[[ TASK INPUT, beginning ]]
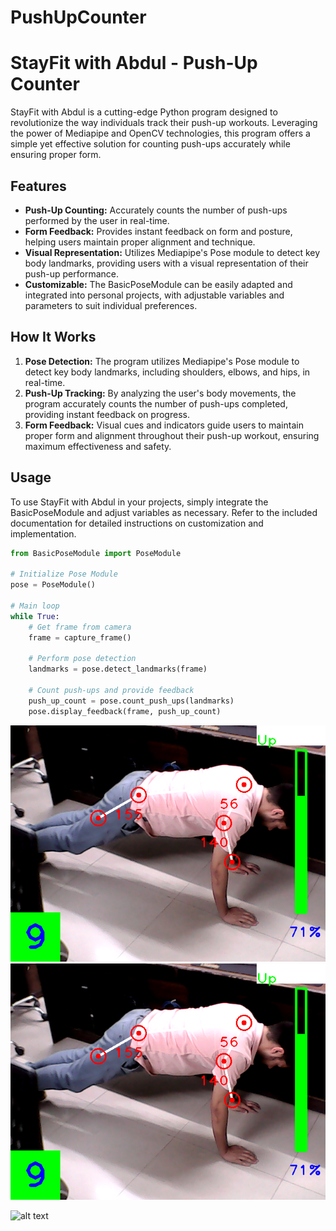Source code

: # PushUpCounter
# StayFit with Abdul - Push-Up Counter

StayFit with Abdul is a cutting-edge Python program designed to revolutionize the way individuals track their push-up workouts. Leveraging the power of Mediapipe and OpenCV technologies, this program offers a simple yet effective solution for counting push-ups accurately while ensuring proper form.

## Features

- **Push-Up Counting:** Accurately counts the number of push-ups performed by the user in real-time.
- **Form Feedback:** Provides instant feedback on form and posture, helping users maintain proper alignment and technique.
- **Visual Representation:** Utilizes Mediapipe's Pose module to detect key body landmarks, providing users with a visual representation of their push-up performance.
- **Customizable:** The BasicPoseModule can be easily adapted and integrated into personal projects, with adjustable variables and parameters to suit individual preferences.

## How It Works

1. **Pose Detection:** The program utilizes Mediapipe's Pose module to detect key body landmarks, including shoulders, elbows, and hips, in real-time.
2. **Push-Up Tracking:** By analyzing the user's body movements, the program accurately counts the number of push-ups completed, providing instant feedback on progress.
3. **Form Feedback:** Visual cues and indicators guide users to maintain proper form and alignment throughout their push-up workout, ensuring maximum effectiveness and safety.

## Usage

To use StayFit with Abdul in your projects, simply integrate the BasicPoseModule and adjust variables as necessary. Refer to the included documentation for detailed instructions on customization and implementation.

```python
from BasicPoseModule import PoseModule

# Initialize Pose Module
pose = PoseModule()

# Main loop
while True:
    # Get frame from camera
    frame = capture_frame()
    
    # Perform pose detection
    landmarks = pose.detect_landmarks(frame)
    
    # Count push-ups and provide feedback
    push_up_count = pose.count_push_ups(landmarks)
    pose.display_feedback(frame, push_up_count)
```

![](https://github.com/Abdul-Rehman-Astro/Pushups_by_Abdul/blob/main/Images/Pushup%20counter.png)
![](https://github.com/Abdul-Rehman-Astro/Pushups_by_Abdul/blob/main/Images/Pushup%20counter%202.png)

![alt text](https://google.github.io/mediapipe/images/mobile/pose_tracking_full_body_landmarks.png)


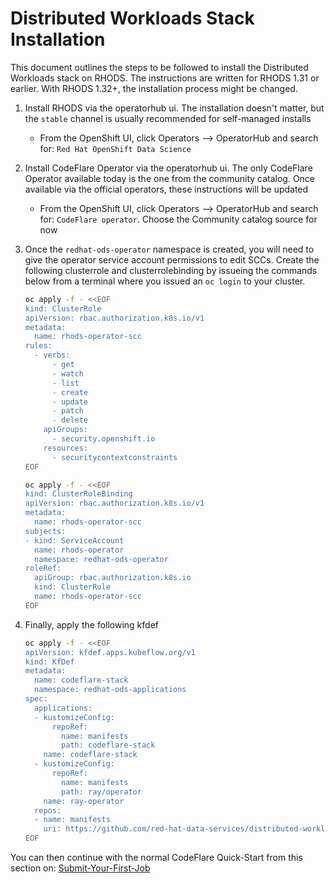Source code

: # Distributed Workloads Stack Installation

This document outlines the steps to be followed to install the Distributed Workloads stack on RHODS. The instructions are written for RHODS 1.31 or earlier. With RHODS 1.32+, the installation process might be changed.

1. Install RHODS via the operatorhub ui. The installation doesn't matter, but the `stable` channel is usually recommended for self-managed installs
   - From the OpenShift UI, click Operators --> OperatorHub and search for: `Red Hat OpenShift Data Science`

2. Install CodeFlare Operator via the operatorhub ui. The only CodeFlare Operator available today is the one from the community catalog. Once available via the official operators, these instructions will be updated
   - From the OpenShift UI, click Operators --> OperatorHub and search for: `CodeFlare operator`.  Choose the Community catalog source for now
3. Once the `redhat-ods-operator` namespace is created, you will need to give the operator service account permissions to edit SCCs. Create the following clusterrole and clusterrolebinding by issueing the commands below from a terminal where you issued an `oc login` to your cluster.


   ```bash
   oc apply -f - <<EOF
   kind: ClusterRole
   apiVersion: rbac.authorization.k8s.io/v1
   metadata:
     name: rhods-operator-scc
   rules:
     - verbs:
         - get
         - watch
         - list
         - create
         - update
         - patch
         - delete
       apiGroups:
         - security.openshift.io
       resources:
         - securitycontextconstraints
   EOF
   ```

   ```bash
   oc apply -f - <<EOF
   kind: ClusterRoleBinding
   apiVersion: rbac.authorization.k8s.io/v1
   metadata:
     name: rhods-operator-scc
   subjects:
   - kind: ServiceAccount
     name: rhods-operator
     namespace: redhat-ods-operator
   roleRef:
     apiGroup: rbac.authorization.k8s.io
     kind: ClusterRole
     name: rhods-operator-scc
   EOF
   ```

4. Finally, apply the following kfdef

   ```bash
   oc apply -f - <<EOF
   apiVersion: kfdef.apps.kubeflow.org/v1
   kind: KfDef
   metadata:
     name: codeflare-stack
     namespace: redhat-ods-applications
   spec:
     applications:
     - kustomizeConfig:
         repoRef:
           name: manifests
           path: codeflare-stack
       name: codeflare-stack
     - kustomizeConfig:
         repoRef:
           name: manifests
           path: ray/operator
       name: ray-operator
     repos:
     - name: manifests
       uri: https://github.com/red-hat-data-services/distributed-workloads/tarball/main
   EOF
   ```

You can then continue with the normal CodeFlare Quick-Start from this section on: [Submit-Your-First-Job](https://github.com/opendatahub-io/distributed-workloads/blob/main/Quick-Start.md#submit-your-first-job)

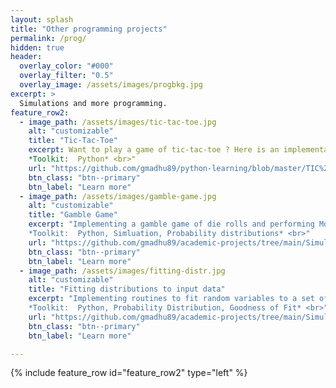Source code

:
 ```yaml
---
layout: splash
title: "Other programming projects"
permalink: /prog/
hidden: true
header:
  overlay_color: "#000"
  overlay_filter: "0.5"
  overlay_image: /assets/images/progbkg.jpg
excerpt: >
  Simulations and more programming.
feature_row2:
  - image_path: /assets/images/tic-tac-toe.jpg
    alt: "customizable"
    title: "Tic-Tac-Toe"
    excerpt: Want to play a game of tic-tac-toe ? Here is an implementation using Python". <br><br>
    *Toolkit:  Python* <br>"
    url: "https://github.com/gmadhu89/python-learning/blob/master/TIC%20TAC%20TOE.ipynb"
    btn_class: "btn--primary"
    btn_label: "Learn more"
  - image_path: /assets/images/gamble-game.jpg
    alt: "customizable"
    title: "Gamble Game"
    excerpt: "Implementing a gamble game of die rolls and performing Monte-Carlo simulation and distribution tests. <br><br>
    *Toolkit:  Python, Simluation, Probability distributions* <br>"
    url: "https://github.com/gmadhu89/academic-projects/tree/main/Simulation/Gamble_Game_Simulation"
    btn_class: "btn--primary"
    btn_label: "Learn more"
  - image_path: /assets/images/fitting-distr.jpg
    alt: "customizable"
    title: "Fitting distributions to input data"
    excerpt: "Implementing routines to fit random variables to a set of continous/ discrete probability distributions. <br><br>
    *Toolkit:  Python, Probability Distribution, Goodness of Fit* <br>"
    url: "https://github.com/gmadhu89/academic-projects/tree/main/Simulation/fitting-input-distributions"
    btn_class: "btn--primary"
    btn_label: "Learn more"

---
```

{% include feature_row id="feature_row2" type="left" %}
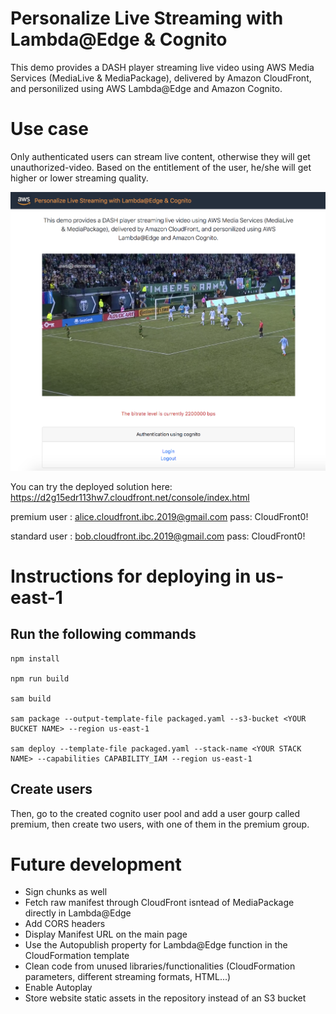# Personalize Live Streaming with Lambda@Edge & Cognito

This demo provides a DASH player streaming live video using AWS Media Services (MediaLive & MediaPackage), delivered by Amazon CloudFront, and personilized using AWS Lambda@Edge and Amazon Cognito. 

# Use case

Only authenticated users can stream live content, otherwise they will get unauthorized-video. Based on the entitlement of the user, he/she will get higher or lower streaming quality.

<img src="image-gh.png" width="900">

You can try the deployed solution here: https://d2g15edr113hw7.cloudfront.net/console/index.html

premium user  : alice.cloudfront.ibc.2019@gmail.com pass: CloudFront0!

standard user : bob.cloudfront.ibc.2019@gmail.com   pass: CloudFront0!

# Instructions for deploying in us-east-1

## Run the following commands
```
npm install

npm run build

sam build 

sam package --output-template-file packaged.yaml --s3-bucket <YOUR BUCKET NAME> --region us-east-1
  
sam deploy --template-file packaged.yaml --stack-name <YOUR STACK NAME> --capabilities CAPABILITY_IAM --region us-east-1
```
## Create users

Then, go to the created cognito user pool and add a user gourp called premium, then create two users, with one of them in the premium group.



# Future development
- Sign chunks as well
- Fetch raw manifest through CloudFront isntead of MediaPackage directly in Lambda@Edge
- Add CORS headers
- Display Manifest URL on the main page
- Use the Autopublish property for Lambda@Edge function in the CloudFormation template
- Clean code from unused libraries/functionalities (CloudFormation parameters, different streaming formats, HTML...)
- Enable Autoplay
- Store website static assets in the repository instead of an S3 bucket
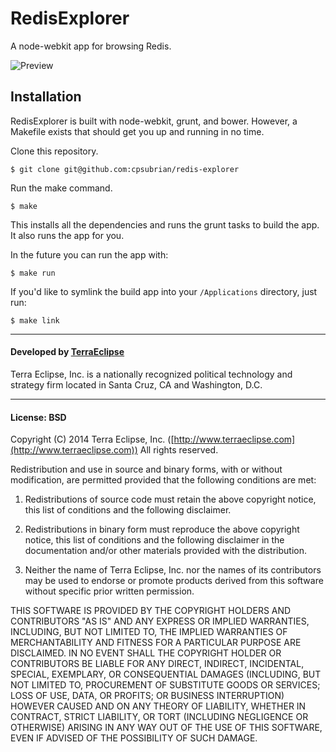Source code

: RedisExplorer
==============

A node-webkit app for browsing Redis.

![Preview](https://raw.githubusercontent.com/cpsubrian/redis-explorer/master/app/images/redis-explorer.gif)

Installation
------------

RedisExplorer is built with node-webkit, grunt, and bower. However, a Makefile
exists that should get you up and running in no time.

Clone this repository.
```
$ git clone git@github.com:cpsubrian/redis-explorer
```

Run the make command.
```
$ make
```

This installs all the dependencies and runs the grunt tasks to build the app.
It also runs the app for you.

In the future you can run the app with:
```
$ make run
```

If you'd like to symlink the build app into your `/Applications` directory, just run:
```
$ make link
```

- - -

#### Developed by [TerraEclipse](https://github.com/TerraEclipse)

Terra Eclipse, Inc. is a nationally recognized political technology and
strategy firm located in Santa Cruz, CA and Washington, D.C.

- - -

#### License: BSD
Copyright (C) 2014 Terra Eclipse, Inc. ([http://www.terraeclipse.com](http://www.terraeclipse.com))
All rights reserved.

Redistribution and use in source and binary forms, with or without modification,
are permitted provided that the following conditions are met:

1. Redistributions of source code must retain the above copyright notice, this list of conditions and the following disclaimer.

2. Redistributions in binary form must reproduce the above copyright notice, this list of conditions and the following disclaimer in the documentation and/or other materials provided with the distribution.

3. Neither the name of Terra Eclipse, Inc. nor the names of its contributors may be used to endorse or promote products derived from this software without specific prior written permission.

THIS SOFTWARE IS PROVIDED BY THE COPYRIGHT HOLDERS AND CONTRIBUTORS &quot;AS IS&quot; AND
ANY EXPRESS OR IMPLIED WARRANTIES, INCLUDING, BUT NOT LIMITED TO, THE IMPLIED
WARRANTIES OF MERCHANTABILITY AND FITNESS FOR A PARTICULAR PURPOSE ARE
DISCLAIMED. IN NO EVENT SHALL THE COPYRIGHT HOLDER OR CONTRIBUTORS BE LIABLE FOR
ANY DIRECT, INDIRECT, INCIDENTAL, SPECIAL, EXEMPLARY, OR CONSEQUENTIAL DAMAGES
(INCLUDING, BUT NOT LIMITED TO, PROCUREMENT OF SUBSTITUTE GOODS OR SERVICES;
LOSS OF USE, DATA, OR PROFITS; OR BUSINESS INTERRUPTION) HOWEVER CAUSED AND ON
ANY THEORY OF LIABILITY, WHETHER IN CONTRACT, STRICT LIABILITY, OR TORT
(INCLUDING NEGLIGENCE OR OTHERWISE) ARISING IN ANY WAY OUT OF THE USE OF THIS
SOFTWARE, EVEN IF ADVISED OF THE POSSIBILITY OF SUCH DAMAGE.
[[ TASK INPUT, end ]]
▶ [PROBLEM STATEMENT]: Report, from the entries above, each line where "providing" is found.

▶ [OUTPUT OF THE EXERCISE]:
- **Visual Representation:** Utilizes Mediapipe's Pose module to detect key body landmarks, providing users with a visual representation of their push-up performance.
2. **Push-Up Tracking:** By analyzing the user's body movements, the program accurately counts the number of push-ups completed, providing instant feedback on progress.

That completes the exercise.